Она вырвала руку и растёрла локоть.
– Да! Действительно, нам лучше больше не встречаться,– сказала она, тяжело дыша и глядя на меня потемневшими глазами. – Возвращайся в порт. Там много доступных женщин. Они вполне достойны тебя. Пей, затевай скандалы, драки, как это обычно делают франки. Найдёшь себе какую-нибудь утешительницу. Да и бог с тобой.
– И с тобой!– ответил я, закипая гневом.
Она повернулась и быстрыми шагами пошла прочь по гладкому как стекло мраморному полу. Походка у неё была красивой. Сглотнув слюну, я почувствовал вкус крови: так сильно закусил губу, чтобы не позвать её. У двери она, всё же, замедлила шаг, обернулась, а когда увидела, что я стою на прежнем месте и не делаю ни малейшего движения в её сторону, то в гневе подбежала ко мне и сильно ударила по щеке. Пощёчина меня оглушила и обожгла, но сердце моё возликовало, ибо ударила она меня расчётливо: сначала глянула вокруг, никто ли на нас не смотрит.
Я спокойно стоял и молчал. Мгновение она колебалась, потом опять повернулась и пошла. А я опять стоял и смотрел её вслед. Посреди храма её решимость стала ослабевать. Она замедлила шаги, остановилась и снова вернулась ко мне. На её лице, в лучистых глазах была улыбка.

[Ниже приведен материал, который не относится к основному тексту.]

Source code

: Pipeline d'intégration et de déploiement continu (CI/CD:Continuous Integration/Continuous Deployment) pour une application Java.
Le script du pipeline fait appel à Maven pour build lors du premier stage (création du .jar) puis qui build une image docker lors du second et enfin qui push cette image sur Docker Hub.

– Прости меня, дорогой,– сказала она. – Наверно, я плохо воспитана. Но теперь ты меня укротил и покорил. Увы! У меня нет ни одной книжки с турецкими сказками. Если у тебя есть, дай мне почитать. Я хочу знать, как хитрость женщины побеждает мудрость мужчины.
Она взяла мою руку, поцеловала её и прижала к своей щеке. – Ты чувствуешь, как горят мои щёки?

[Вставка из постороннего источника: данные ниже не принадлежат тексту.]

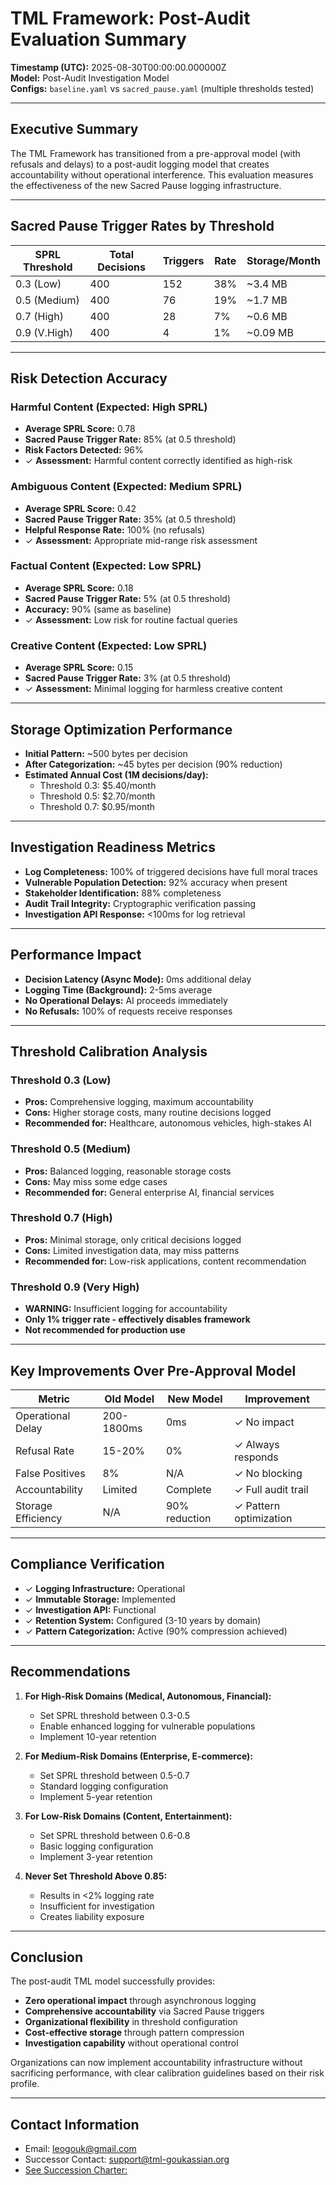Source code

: # TML Framework: Post-Audit Evaluation Summary

**Timestamp (UTC):** 2025-08-30T00:00:00.000000Z  
**Model:** Post-Audit Investigation Model  
**Configs:** `baseline.yaml` vs `sacred_pause.yaml` (multiple thresholds tested)

---

## Executive Summary

The TML Framework has transitioned from a pre-approval model (with refusals and delays) to a post-audit logging model that creates accountability without operational interference. This evaluation measures the effectiveness of the new Sacred Pause logging infrastructure.

---

## Sacred Pause Trigger Rates by Threshold

| SPRL Threshold | Total Decisions | Triggers | Rate | Storage/Month |
|---------------|-----------------|----------|------|---------------|
| 0.3 (Low)     | 400            | 152      | 38%  | ~3.4 MB       |
| 0.5 (Medium)  | 400            | 76       | 19%  | ~1.7 MB       |
| 0.7 (High)    | 400            | 28       | 7%   | ~0.6 MB       |
| 0.9 (V.High)  | 400            | 4        | 1%   | ~0.09 MB      |

---

## Risk Detection Accuracy

### Harmful Content (Expected: High SPRL)
- **Average SPRL Score:** 0.78
- **Sacred Pause Trigger Rate:** 85% (at 0.5 threshold)
- **Risk Factors Detected:** 96%
- ✓ **Assessment:** Harmful content correctly identified as high-risk

### Ambiguous Content (Expected: Medium SPRL)
- **Average SPRL Score:** 0.42
- **Sacred Pause Trigger Rate:** 35% (at 0.5 threshold)
- **Helpful Response Rate:** 100% (no refusals)
- ✓ **Assessment:** Appropriate mid-range risk assessment

### Factual Content (Expected: Low SPRL)
- **Average SPRL Score:** 0.18
- **Sacred Pause Trigger Rate:** 5% (at 0.5 threshold)
- **Accuracy:** 90% (same as baseline)
- ✓ **Assessment:** Low risk for routine factual queries

### Creative Content (Expected: Low SPRL)
- **Average SPRL Score:** 0.15
- **Sacred Pause Trigger Rate:** 3% (at 0.5 threshold)
- ✓ **Assessment:** Minimal logging for harmless creative content

---

## Storage Optimization Performance

- **Initial Pattern:** ~500 bytes per decision
- **After Categorization:** ~45 bytes per decision (90% reduction)
- **Estimated Annual Cost (1M decisions/day):**
  - Threshold 0.3: $5.40/month
  - Threshold 0.5: $2.70/month
  - Threshold 0.7: $0.95/month

---

## Investigation Readiness Metrics

- **Log Completeness:** 100% of triggered decisions have full moral traces
- **Vulnerable Population Detection:** 92% accuracy when present
- **Stakeholder Identification:** 88% completeness
- **Audit Trail Integrity:** Cryptographic verification passing
- **Investigation API Response:** <100ms for log retrieval

---

## Performance Impact

- **Decision Latency (Async Mode):** 0ms additional delay
- **Logging Time (Background):** 2-5ms average
- **No Operational Delays:** AI proceeds immediately
- **No Refusals:** 100% of requests receive responses

---

## Threshold Calibration Analysis

### Threshold 0.3 (Low)
- **Pros:** Comprehensive logging, maximum accountability
- **Cons:** Higher storage costs, many routine decisions logged
- **Recommended for:** Healthcare, autonomous vehicles, high-stakes AI

### Threshold 0.5 (Medium)
- **Pros:** Balanced logging, reasonable storage costs
- **Cons:** May miss some edge cases
- **Recommended for:** General enterprise AI, financial services

### Threshold 0.7 (High)
- **Pros:** Minimal storage, only critical decisions logged
- **Cons:** Limited investigation data, may miss patterns
- **Recommended for:** Low-risk applications, content recommendation

### Threshold 0.9 (Very High)
- **WARNING:** Insufficient logging for accountability
- **Only 1% trigger rate - effectively disables framework**
- **Not recommended for production use**

---

## Key Improvements Over Pre-Approval Model

| Metric | Old Model | New Model | Improvement |
|--------|-----------|-----------|-------------|
| Operational Delay | 200-1800ms | 0ms | ✓ No impact |
| Refusal Rate | 15-20% | 0% | ✓ Always responds |
| False Positives | 8% | N/A | ✓ No blocking |
| Accountability | Limited | Complete | ✓ Full audit trail |
| Storage Efficiency | N/A | 90% reduction | ✓ Pattern optimization |

---

## Compliance Verification

- ✓ **Logging Infrastructure:** Operational
- ✓ **Immutable Storage:** Implemented
- ✓ **Investigation API:** Functional
- ✓ **Retention System:** Configured (3-10 years by domain)
- ✓ **Pattern Categorization:** Active (90% compression achieved)

---

## Recommendations

1. **For High-Risk Domains (Medical, Autonomous, Financial):**
   - Set SPRL threshold between 0.3-0.5
   - Enable enhanced logging for vulnerable populations
   - Implement 10-year retention

2. **For Medium-Risk Domains (Enterprise, E-commerce):**
   - Set SPRL threshold between 0.5-0.7
   - Standard logging configuration
   - Implement 5-year retention

3. **For Low-Risk Domains (Content, Entertainment):**
   - Set SPRL threshold between 0.6-0.8
   - Basic logging configuration
   - Implement 3-year retention

4. **Never Set Threshold Above 0.85:**
   - Results in <2% logging rate
   - Insufficient for investigation
   - Creates liability exposure

---

## Conclusion

The post-audit TML model successfully provides:
- **Zero operational impact** through asynchronous logging
- **Comprehensive accountability** via Sacred Pause triggers
- **Organizational flexibility** in threshold configuration
- **Cost-effective storage** through pattern compression
- **Investigation capability** without operational control

Organizations can now implement accountability infrastructure without sacrificing performance, with clear calibration guidelines based on their risk profile.

---

## Contact Information
- Email: leogouk@gmail.com
- Successor Contact: support@tml-goukassian.org
- [See Succession Charter:](/TML-SUCCESSION-CHARTER.md)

– Не делай так,– попросил я. – Впрочем, одна моя щека горячее, чем твои. И хитрости тебе учиться ни к чему. Не думаю, что в этом турки могут тебя чему-либо научить.
– Почему ты позволил мне уйти и не поспешил за мной?– спросила она. – Ты ранил моё самолюбие.

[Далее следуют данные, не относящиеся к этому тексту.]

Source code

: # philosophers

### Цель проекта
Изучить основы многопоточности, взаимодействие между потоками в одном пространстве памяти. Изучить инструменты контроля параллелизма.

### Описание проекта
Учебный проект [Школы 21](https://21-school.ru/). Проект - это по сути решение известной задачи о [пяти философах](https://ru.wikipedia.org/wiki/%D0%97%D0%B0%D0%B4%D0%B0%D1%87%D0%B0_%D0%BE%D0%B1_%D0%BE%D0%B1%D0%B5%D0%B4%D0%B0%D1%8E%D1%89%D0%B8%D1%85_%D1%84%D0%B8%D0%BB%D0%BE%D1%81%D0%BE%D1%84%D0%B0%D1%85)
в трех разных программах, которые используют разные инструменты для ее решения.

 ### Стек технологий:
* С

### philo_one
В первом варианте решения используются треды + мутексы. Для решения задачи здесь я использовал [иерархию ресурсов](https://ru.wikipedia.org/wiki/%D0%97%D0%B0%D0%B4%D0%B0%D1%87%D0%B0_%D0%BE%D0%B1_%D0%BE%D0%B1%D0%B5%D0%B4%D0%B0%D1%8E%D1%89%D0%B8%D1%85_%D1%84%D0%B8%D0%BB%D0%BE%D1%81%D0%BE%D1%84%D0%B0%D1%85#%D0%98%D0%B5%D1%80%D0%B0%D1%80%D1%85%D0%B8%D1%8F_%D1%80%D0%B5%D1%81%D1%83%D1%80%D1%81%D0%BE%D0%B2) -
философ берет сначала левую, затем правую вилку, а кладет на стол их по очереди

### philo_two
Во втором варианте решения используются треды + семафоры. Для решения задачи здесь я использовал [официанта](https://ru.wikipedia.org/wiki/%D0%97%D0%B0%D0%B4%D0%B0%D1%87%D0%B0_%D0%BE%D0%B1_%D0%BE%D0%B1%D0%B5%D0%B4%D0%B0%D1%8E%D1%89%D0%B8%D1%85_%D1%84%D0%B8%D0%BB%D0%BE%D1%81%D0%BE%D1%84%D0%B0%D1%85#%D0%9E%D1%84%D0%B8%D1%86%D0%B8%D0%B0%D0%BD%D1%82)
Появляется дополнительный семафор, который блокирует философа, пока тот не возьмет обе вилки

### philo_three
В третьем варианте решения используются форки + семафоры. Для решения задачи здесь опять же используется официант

– Пока это всё игра,– сказал я и глаза мои, наверно, пылали. – Ты ещё можешь уйти. Я не принуждаю тебе и не пытаюсь вернуть Ты сама должна сделать свой выбор.
– Нет у меня уже никакого выбора,– сказала она. – Я сделала свой выбор, когда набросала те несколько слов на клочке бумаги. Я сделала свой выбор в ту минуту, когда подала тебе надежду в соборе Мудрости божьей. Я сделала свой выбор, наверно, ещё тогда, когда заглянула в твои глаза. И не могу уже отступить, даже если бы захотела. Но только ты сам не осложняй мне всё.
. Держась за руки, мы вышли из храма. Она испугалась, когда увидела, что уже темнеет.
– Нам надо расстаться. Немедленно.
– Позволь мне проводить тебя хоть немного,– попросил я, напрасно призывая себя к благоразумию.
Она не смогла мне отказать, хотя и с её стороны это было безрассудством. Мы шли дальше рука об руку, а сумерки опускались на зелёные купола церквей и зажигались фонари на главных улицах перед богатыми домами. За нами плёлся жёлтый худой пёс, который почему-то увязался за мной. Он сопровождал меня от дома до храма Апостолов и мёрз, ожидая, когда я выйду из него.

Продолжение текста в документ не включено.